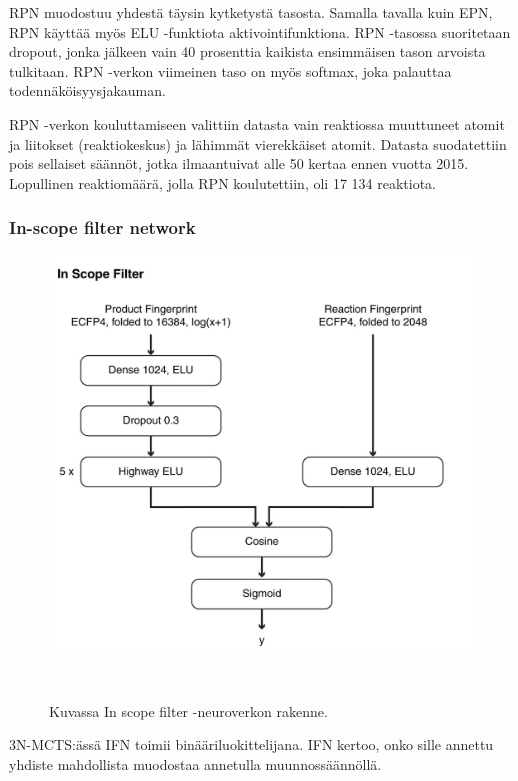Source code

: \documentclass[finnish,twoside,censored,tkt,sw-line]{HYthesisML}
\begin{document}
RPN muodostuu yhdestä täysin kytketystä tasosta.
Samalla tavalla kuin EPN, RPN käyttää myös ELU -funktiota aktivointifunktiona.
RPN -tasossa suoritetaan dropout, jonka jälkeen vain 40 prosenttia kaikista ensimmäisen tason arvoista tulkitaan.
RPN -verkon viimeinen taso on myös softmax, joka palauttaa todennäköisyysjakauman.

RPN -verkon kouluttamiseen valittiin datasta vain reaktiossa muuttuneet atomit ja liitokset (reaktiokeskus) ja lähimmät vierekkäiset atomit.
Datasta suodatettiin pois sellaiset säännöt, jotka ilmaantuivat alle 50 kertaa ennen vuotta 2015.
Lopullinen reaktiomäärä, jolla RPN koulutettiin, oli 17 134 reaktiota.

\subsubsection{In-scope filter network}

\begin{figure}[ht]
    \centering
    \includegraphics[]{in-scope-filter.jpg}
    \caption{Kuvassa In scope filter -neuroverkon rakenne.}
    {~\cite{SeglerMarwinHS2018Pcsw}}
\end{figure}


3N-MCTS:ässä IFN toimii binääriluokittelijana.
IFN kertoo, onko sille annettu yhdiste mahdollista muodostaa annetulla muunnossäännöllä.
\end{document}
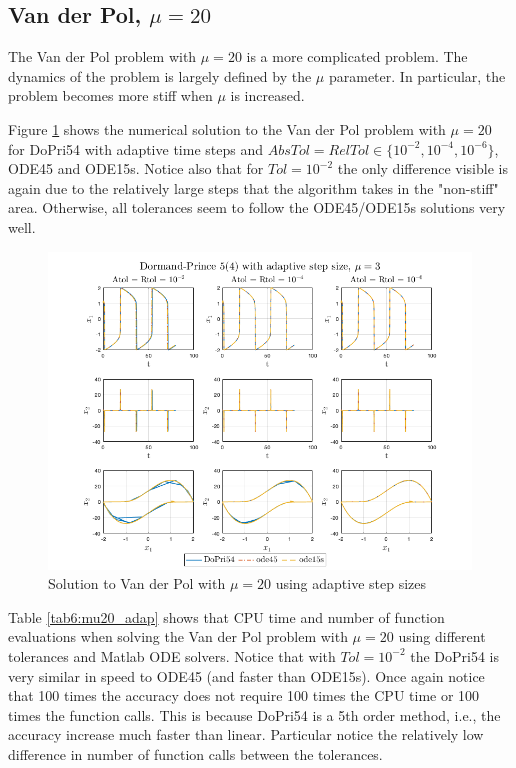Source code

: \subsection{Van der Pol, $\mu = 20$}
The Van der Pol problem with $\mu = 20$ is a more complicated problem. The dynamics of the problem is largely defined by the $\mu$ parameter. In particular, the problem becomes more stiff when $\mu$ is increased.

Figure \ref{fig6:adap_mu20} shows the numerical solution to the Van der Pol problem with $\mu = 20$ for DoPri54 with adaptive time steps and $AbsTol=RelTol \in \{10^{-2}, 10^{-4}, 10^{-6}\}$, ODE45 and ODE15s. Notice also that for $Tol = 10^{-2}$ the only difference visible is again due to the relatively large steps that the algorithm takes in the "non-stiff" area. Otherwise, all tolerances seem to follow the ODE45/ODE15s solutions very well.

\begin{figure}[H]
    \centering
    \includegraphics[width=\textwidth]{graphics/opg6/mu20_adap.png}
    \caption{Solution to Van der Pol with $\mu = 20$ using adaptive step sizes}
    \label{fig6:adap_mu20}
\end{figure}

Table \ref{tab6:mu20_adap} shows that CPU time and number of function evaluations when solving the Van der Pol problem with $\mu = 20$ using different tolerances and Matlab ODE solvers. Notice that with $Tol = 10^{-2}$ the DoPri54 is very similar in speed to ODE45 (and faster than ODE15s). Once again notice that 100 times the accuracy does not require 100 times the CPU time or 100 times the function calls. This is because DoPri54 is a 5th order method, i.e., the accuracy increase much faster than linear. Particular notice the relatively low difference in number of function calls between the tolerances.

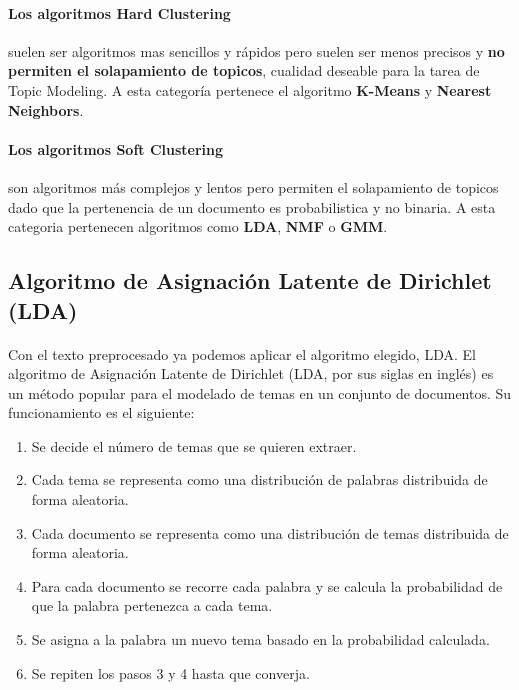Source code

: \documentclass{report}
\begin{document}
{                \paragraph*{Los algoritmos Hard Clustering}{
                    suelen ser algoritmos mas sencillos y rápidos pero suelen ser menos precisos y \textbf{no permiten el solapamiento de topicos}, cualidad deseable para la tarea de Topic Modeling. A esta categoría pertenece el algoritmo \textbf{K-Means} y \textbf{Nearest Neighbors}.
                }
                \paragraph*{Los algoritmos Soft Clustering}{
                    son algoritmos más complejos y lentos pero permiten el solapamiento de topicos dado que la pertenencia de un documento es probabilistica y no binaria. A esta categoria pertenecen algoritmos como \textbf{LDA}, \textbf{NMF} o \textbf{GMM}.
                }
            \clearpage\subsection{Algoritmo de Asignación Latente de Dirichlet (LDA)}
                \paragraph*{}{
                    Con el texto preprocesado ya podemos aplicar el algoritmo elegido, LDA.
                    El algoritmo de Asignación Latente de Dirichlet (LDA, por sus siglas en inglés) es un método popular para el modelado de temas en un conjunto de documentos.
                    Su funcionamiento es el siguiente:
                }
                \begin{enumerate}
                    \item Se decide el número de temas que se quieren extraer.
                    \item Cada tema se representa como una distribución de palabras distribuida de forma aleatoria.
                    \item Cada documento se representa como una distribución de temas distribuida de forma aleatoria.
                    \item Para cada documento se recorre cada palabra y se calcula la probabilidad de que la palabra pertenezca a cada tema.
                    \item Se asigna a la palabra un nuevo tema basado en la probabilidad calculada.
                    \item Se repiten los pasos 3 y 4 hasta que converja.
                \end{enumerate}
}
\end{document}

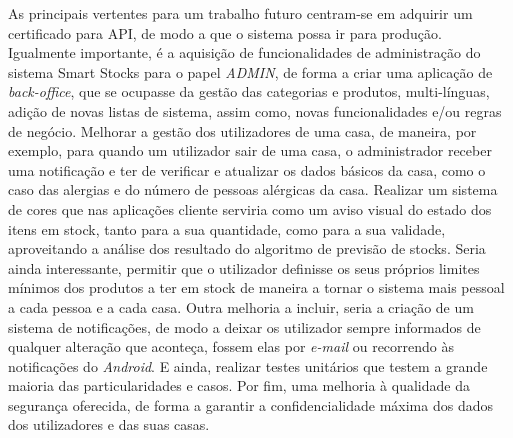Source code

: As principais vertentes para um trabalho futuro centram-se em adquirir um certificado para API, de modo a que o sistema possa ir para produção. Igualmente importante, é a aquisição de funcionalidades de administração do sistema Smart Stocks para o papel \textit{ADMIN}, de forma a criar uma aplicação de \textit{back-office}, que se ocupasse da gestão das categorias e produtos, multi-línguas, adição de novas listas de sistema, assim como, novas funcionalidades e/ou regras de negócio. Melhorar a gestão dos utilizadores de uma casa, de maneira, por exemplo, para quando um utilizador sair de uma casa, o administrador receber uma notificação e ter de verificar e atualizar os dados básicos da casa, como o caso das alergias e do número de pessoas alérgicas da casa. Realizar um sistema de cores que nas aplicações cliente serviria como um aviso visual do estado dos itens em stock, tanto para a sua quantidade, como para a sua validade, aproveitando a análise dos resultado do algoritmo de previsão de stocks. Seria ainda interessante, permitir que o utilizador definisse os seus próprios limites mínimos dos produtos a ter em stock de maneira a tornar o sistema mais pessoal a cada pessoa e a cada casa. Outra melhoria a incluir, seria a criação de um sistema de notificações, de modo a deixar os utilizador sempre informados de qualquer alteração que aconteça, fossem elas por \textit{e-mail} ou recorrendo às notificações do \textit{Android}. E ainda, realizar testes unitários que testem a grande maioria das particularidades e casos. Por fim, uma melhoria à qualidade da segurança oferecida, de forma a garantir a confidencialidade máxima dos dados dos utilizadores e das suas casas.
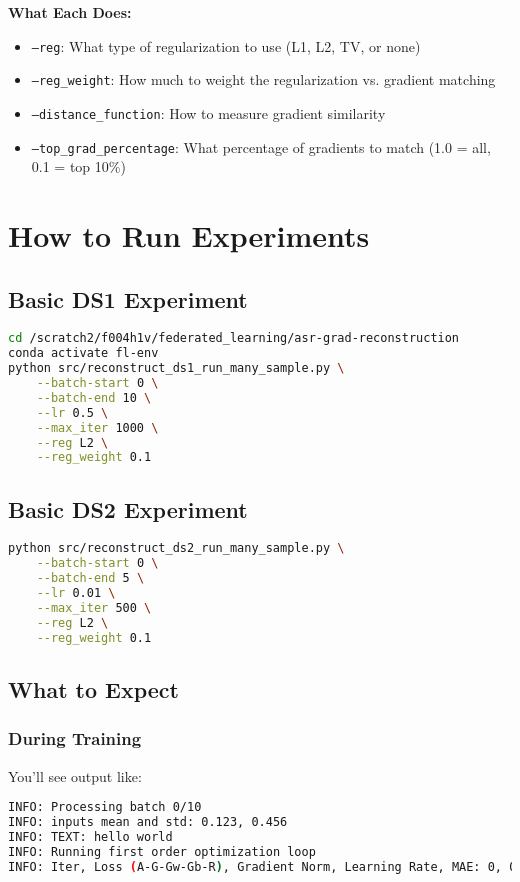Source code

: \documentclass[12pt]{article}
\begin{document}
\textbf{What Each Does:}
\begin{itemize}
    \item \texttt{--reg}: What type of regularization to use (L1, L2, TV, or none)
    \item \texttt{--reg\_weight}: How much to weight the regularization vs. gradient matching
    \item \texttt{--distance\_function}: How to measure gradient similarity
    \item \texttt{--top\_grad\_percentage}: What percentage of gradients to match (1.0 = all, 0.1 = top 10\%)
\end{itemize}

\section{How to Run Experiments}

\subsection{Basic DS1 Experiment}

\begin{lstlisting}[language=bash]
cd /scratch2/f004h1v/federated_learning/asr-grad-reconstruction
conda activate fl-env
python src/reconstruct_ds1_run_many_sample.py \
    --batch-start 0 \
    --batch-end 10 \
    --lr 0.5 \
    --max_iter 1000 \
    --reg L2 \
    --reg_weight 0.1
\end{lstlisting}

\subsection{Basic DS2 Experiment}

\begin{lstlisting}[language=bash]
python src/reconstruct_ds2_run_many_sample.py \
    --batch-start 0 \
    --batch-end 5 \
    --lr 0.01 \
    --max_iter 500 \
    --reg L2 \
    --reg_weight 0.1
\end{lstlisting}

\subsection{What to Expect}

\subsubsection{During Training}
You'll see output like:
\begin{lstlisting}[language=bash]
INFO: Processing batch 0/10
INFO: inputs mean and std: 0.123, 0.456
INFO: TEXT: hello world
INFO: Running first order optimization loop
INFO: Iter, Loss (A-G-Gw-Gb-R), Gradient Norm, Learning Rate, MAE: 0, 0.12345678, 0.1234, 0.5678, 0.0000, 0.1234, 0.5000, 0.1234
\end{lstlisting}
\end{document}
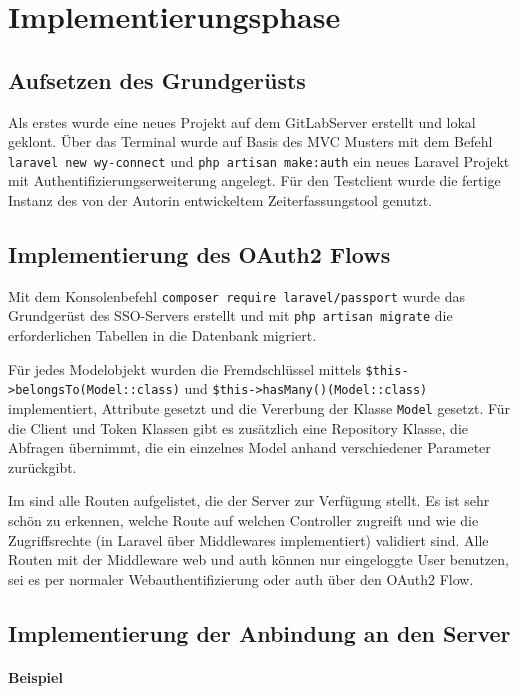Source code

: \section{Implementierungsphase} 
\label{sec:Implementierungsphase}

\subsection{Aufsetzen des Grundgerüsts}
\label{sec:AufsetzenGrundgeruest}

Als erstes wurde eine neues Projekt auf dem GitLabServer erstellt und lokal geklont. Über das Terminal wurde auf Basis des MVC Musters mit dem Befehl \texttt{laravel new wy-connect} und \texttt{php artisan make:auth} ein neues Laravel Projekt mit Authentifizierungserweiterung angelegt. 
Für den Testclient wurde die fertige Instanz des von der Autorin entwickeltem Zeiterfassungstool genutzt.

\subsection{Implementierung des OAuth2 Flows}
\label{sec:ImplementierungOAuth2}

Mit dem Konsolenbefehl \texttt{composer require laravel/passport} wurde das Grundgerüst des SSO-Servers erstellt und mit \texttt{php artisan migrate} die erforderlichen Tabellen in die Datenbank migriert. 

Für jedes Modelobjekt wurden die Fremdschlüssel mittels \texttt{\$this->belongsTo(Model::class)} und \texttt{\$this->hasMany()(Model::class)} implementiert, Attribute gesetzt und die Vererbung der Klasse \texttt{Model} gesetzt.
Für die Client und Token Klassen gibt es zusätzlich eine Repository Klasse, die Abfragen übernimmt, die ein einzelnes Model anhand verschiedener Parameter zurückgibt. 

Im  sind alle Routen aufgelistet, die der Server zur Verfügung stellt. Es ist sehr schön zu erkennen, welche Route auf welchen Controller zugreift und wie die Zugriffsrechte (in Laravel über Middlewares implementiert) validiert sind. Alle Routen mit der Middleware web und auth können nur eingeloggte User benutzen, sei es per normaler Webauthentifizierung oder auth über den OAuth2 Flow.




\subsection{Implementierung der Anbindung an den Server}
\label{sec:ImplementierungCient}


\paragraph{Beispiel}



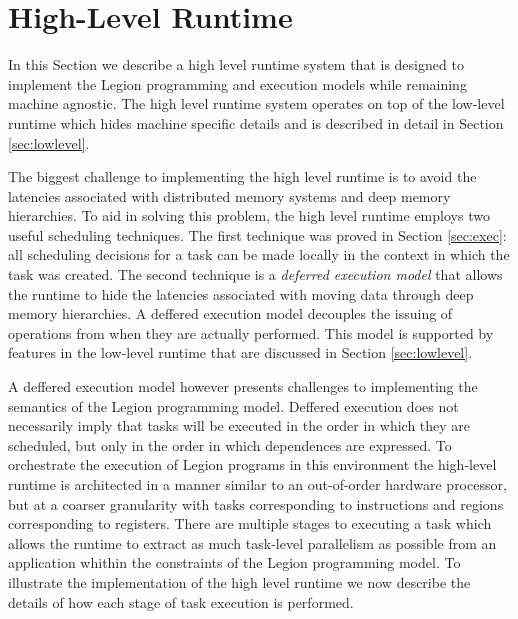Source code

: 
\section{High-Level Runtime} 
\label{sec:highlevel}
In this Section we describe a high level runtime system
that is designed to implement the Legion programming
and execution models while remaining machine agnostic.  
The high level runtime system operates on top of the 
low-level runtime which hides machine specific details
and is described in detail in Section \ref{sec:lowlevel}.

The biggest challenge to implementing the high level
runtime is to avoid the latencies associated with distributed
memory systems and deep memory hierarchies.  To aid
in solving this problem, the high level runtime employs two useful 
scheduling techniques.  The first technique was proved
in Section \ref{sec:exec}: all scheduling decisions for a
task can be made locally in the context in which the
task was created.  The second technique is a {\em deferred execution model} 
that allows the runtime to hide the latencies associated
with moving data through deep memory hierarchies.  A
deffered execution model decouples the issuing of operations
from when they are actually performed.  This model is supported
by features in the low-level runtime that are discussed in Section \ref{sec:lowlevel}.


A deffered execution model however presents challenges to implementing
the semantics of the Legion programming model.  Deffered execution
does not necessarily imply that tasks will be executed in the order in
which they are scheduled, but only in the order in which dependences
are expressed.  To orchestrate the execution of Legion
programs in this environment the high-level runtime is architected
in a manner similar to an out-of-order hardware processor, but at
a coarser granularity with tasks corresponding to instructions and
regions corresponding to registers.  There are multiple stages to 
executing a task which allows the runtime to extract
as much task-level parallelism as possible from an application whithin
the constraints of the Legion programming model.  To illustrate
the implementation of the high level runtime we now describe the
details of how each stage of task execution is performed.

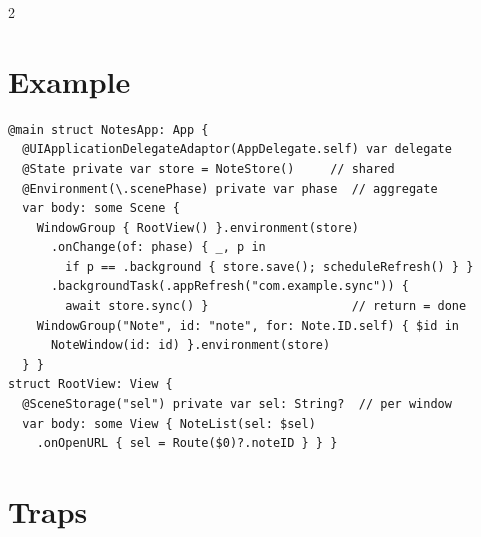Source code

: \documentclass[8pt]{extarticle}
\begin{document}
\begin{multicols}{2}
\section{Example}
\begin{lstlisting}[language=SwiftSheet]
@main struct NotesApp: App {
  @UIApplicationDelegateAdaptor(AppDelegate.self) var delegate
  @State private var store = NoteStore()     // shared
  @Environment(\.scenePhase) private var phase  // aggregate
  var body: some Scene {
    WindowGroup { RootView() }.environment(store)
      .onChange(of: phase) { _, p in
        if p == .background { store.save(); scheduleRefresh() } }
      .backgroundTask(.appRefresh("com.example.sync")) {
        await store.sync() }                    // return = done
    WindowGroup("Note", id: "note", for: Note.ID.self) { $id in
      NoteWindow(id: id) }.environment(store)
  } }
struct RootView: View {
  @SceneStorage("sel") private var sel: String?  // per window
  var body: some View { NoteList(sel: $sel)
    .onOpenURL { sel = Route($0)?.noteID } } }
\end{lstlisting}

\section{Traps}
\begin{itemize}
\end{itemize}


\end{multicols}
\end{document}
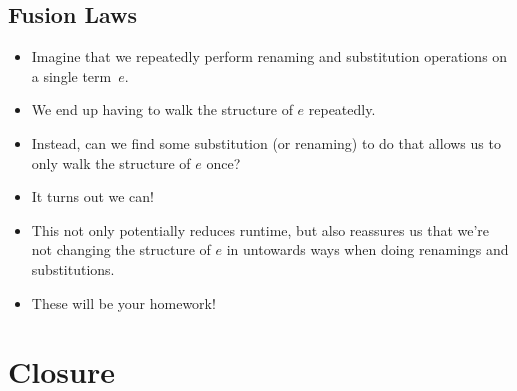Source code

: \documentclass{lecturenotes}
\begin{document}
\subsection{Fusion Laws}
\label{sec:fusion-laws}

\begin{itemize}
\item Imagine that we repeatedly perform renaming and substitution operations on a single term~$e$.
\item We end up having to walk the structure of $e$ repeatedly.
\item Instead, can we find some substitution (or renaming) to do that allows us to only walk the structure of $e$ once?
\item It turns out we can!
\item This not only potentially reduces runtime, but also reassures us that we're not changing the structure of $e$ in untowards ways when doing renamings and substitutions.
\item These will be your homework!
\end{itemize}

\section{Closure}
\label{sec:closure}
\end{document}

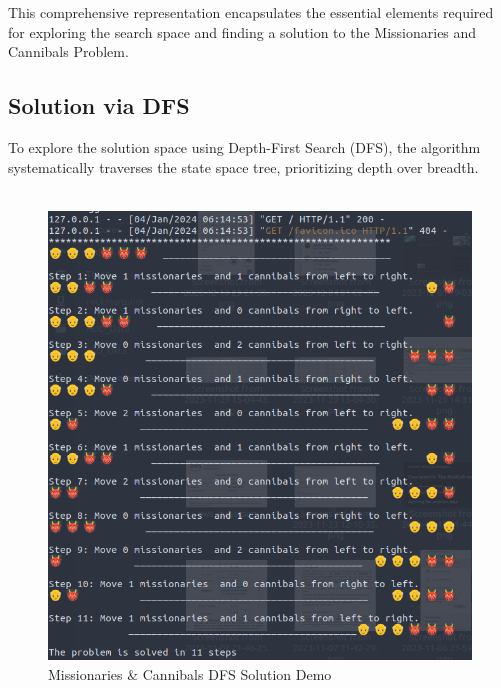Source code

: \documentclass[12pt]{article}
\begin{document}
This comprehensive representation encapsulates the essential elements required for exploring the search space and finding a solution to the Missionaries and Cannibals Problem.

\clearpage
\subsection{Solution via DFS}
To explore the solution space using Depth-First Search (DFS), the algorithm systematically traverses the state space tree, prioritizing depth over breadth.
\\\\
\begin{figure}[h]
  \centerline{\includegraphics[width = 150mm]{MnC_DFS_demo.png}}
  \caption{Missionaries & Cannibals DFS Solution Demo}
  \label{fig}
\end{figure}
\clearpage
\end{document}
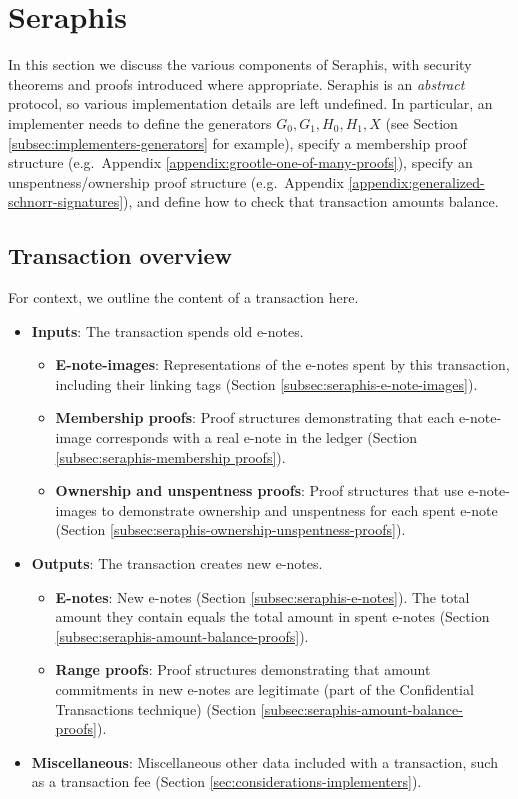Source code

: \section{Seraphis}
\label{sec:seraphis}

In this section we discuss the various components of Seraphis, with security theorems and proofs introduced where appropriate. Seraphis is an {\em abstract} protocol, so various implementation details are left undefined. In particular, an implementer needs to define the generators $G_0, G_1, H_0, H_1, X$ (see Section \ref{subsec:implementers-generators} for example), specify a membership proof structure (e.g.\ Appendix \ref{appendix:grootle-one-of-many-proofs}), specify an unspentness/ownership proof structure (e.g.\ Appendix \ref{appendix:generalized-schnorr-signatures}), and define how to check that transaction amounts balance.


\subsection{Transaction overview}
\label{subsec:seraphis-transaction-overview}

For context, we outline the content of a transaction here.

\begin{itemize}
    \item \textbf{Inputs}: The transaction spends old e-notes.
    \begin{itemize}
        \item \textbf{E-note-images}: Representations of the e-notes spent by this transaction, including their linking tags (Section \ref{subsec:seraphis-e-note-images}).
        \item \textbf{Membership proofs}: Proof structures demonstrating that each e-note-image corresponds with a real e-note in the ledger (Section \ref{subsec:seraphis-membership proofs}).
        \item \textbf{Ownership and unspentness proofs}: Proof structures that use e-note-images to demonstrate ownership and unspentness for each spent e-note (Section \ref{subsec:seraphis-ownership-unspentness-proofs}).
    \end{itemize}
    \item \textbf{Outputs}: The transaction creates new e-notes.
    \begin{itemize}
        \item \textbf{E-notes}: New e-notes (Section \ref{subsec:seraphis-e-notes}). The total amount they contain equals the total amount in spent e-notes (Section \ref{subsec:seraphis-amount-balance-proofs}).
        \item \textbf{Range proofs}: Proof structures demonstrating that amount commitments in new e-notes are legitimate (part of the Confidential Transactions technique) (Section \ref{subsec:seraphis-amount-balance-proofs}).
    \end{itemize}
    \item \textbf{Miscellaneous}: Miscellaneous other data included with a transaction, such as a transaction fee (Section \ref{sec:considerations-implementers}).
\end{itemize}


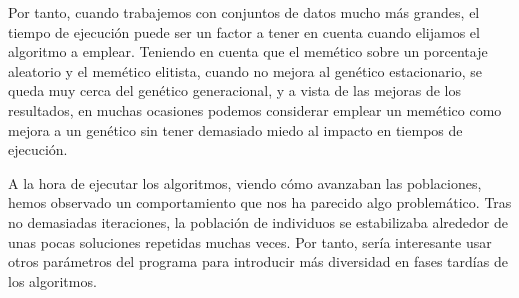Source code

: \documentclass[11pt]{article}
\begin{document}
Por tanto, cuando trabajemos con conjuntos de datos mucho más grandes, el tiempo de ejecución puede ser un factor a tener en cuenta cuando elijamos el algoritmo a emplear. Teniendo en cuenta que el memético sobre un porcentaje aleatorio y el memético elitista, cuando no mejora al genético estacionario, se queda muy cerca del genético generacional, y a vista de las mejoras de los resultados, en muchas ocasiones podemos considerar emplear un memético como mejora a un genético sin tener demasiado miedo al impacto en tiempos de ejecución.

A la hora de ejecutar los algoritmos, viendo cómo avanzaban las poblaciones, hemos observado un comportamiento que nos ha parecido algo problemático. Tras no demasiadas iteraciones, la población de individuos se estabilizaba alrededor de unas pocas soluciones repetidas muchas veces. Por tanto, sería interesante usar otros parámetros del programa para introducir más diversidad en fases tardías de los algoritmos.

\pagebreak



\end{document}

○ ○ ○

## Exercise aim:
Bring together each line above where the string "repeatedly" turns up.

## Task output:
\item Imagine that we repeatedly perform renaming and substitution operations on a single term~$e$.
\item We end up having to walk the structure of $e$ repeatedly.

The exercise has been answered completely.